Synthesis on gram or multi-gram scales feels familiar to most labs. Take the jump to pilot plant or production, though, and challenges multiply fast. 2-Amino-6-methylpyridine holds up under mild to moderate scale-up conditions, meaning companies don’t wrestle with runaway exotherms or decomposition. Cost-effective and safe reaction conditions – a practical concern for any plant manager – usually translate from flask to drum without need for major process overhaul.
Industrial users appreciate the straightforward work-up and stable profiles seen at scale. Waste streams from 2-Amino-6-methylpyridine tend to be less challenging than those from more heavily substituted or halogenated pyridines. While solvent use remains a bigger driver of environmental concerns, the consistent performance of this compound means projects rarely get tripped up by downstream headaches.
Over the years, I’ve watched research applications for 2-Amino-6-methylpyridine expand. Its mild flavor in terms of reactivity — neither a sledgehammer nor a mere placeholder — fits the needs of academic and industrial research teams alike. In medicinal chemistry, subtle tweaks have led to second- or third-generation derivatives that owe their existence to lessons learned about this core structure.
Analytical chemists use the compound to validate methods that probe for related impurities in pharmaceuticals or monitor reaction kinetics. The stability under routine laboratory and field conditions boosts confidence in those measurements. Teaching labs reach for it when introducing students to aromatic substitution without the risks or unpredictability of more aggressive reagents.
No product offers perfection, and 2-Amino-6-methylpyridine has room to grow. Labs looking to shrink their ecological footprint may call for greener synthesis routes or alternatives with easier degradation. More open data about its life cycle and breakdown products would help future users make informed choices. Collaboration between manufacturers, universities, and environmental agencies could yield new methods to recycle or safely degrade waste, closing the loop from start to finish.

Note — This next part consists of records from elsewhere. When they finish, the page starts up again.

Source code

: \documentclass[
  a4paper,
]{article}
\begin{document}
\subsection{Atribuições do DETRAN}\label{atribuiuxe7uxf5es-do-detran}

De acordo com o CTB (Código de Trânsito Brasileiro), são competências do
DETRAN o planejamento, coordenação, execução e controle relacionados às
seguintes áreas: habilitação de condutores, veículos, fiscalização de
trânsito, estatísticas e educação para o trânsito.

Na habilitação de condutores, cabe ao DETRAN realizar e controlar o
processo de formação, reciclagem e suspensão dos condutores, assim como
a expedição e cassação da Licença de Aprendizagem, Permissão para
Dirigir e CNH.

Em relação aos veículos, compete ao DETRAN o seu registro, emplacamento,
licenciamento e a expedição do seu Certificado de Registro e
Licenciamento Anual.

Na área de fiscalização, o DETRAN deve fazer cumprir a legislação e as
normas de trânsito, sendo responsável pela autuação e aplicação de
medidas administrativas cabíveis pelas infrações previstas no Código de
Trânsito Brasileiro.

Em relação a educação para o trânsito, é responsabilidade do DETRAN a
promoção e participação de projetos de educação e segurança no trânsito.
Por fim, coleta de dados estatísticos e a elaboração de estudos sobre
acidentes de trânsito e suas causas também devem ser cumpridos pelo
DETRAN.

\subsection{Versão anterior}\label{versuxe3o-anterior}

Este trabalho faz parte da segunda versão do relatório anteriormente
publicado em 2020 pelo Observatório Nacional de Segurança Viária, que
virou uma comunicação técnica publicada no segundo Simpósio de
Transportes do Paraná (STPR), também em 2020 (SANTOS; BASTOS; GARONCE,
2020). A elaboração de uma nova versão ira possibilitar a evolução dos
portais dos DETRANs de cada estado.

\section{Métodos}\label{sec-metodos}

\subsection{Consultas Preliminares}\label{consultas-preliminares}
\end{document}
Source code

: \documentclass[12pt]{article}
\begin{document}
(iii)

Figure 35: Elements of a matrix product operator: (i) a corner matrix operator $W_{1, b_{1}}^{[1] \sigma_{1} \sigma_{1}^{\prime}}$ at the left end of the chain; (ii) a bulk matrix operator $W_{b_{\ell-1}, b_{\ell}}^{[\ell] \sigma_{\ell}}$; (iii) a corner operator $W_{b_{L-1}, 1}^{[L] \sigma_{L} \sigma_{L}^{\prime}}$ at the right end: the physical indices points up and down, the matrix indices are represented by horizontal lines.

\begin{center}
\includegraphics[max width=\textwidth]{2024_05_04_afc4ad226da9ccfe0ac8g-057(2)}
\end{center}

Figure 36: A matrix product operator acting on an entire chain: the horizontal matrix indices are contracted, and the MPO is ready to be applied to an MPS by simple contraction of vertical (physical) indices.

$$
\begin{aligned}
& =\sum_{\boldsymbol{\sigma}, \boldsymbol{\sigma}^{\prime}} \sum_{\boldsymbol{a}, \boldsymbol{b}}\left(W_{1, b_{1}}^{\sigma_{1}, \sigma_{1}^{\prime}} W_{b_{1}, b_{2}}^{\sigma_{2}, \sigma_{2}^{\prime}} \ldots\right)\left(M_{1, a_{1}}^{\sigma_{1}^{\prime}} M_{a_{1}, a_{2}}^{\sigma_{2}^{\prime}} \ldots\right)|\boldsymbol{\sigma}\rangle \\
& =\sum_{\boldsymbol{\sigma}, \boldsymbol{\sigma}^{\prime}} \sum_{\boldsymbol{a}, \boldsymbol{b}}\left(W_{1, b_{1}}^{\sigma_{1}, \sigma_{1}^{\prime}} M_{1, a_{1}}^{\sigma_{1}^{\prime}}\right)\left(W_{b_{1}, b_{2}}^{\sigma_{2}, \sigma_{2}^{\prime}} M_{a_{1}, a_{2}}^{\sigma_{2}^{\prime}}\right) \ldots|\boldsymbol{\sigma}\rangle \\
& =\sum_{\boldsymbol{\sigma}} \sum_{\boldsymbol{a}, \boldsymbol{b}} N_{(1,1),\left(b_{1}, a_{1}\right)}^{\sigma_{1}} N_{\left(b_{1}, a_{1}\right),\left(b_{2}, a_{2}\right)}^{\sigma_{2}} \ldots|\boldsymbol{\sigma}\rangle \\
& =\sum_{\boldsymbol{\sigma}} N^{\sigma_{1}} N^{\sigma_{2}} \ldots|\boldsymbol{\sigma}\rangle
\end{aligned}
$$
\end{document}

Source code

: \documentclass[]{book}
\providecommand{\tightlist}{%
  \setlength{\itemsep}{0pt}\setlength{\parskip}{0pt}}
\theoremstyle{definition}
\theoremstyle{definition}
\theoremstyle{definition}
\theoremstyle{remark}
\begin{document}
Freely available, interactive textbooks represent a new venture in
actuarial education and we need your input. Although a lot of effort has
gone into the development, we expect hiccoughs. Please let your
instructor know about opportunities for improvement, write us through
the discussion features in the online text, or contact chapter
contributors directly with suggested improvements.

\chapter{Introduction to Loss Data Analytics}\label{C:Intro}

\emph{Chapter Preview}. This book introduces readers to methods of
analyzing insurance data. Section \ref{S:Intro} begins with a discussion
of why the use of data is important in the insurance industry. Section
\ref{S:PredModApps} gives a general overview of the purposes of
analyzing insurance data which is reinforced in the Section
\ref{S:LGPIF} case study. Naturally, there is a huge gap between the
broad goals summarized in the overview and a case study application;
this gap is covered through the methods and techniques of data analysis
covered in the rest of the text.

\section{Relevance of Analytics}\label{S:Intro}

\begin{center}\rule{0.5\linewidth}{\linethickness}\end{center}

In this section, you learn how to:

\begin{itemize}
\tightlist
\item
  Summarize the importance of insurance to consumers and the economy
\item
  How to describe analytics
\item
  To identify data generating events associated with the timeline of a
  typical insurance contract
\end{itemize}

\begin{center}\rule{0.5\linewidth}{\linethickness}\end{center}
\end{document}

For now, 2-Amino-6-methylpyridine stands out as a proven solution to everyday and advanced challenges in synthesis. Its unique blend of features — manageable reactivity, stability, and ease of handling — keeps it relevant. Practical, reliable, and just distinctive enough to solve thorny problems, it deserves the respect it receives across disciplines.
Chemistry rewards those who think through every reagent, every small change. 2-Amino-6-methylpyridine might not have the flash of a brand-new catalyst or the promise of an untried scaffold, but its track record speaks for itself. Reactions run smoother, troubleshooting shrinks, and projects move forward without fanfare or fuss. That’s not a magic bullet — it’s the kind of daily reliability that real-world science depends on.
Having relied on it for a range of projects, I can say with confidence that 2-Amino-6-methylpyridine’s value lies as much in what it quietly avoids — failed runs, unexpected mess, wasted time — as in the tangible results it delivers. As the field continues to evolve, practical tools like this keep the doors open for fresh discoveries, supporting the slow, steady work of turning questions into answers.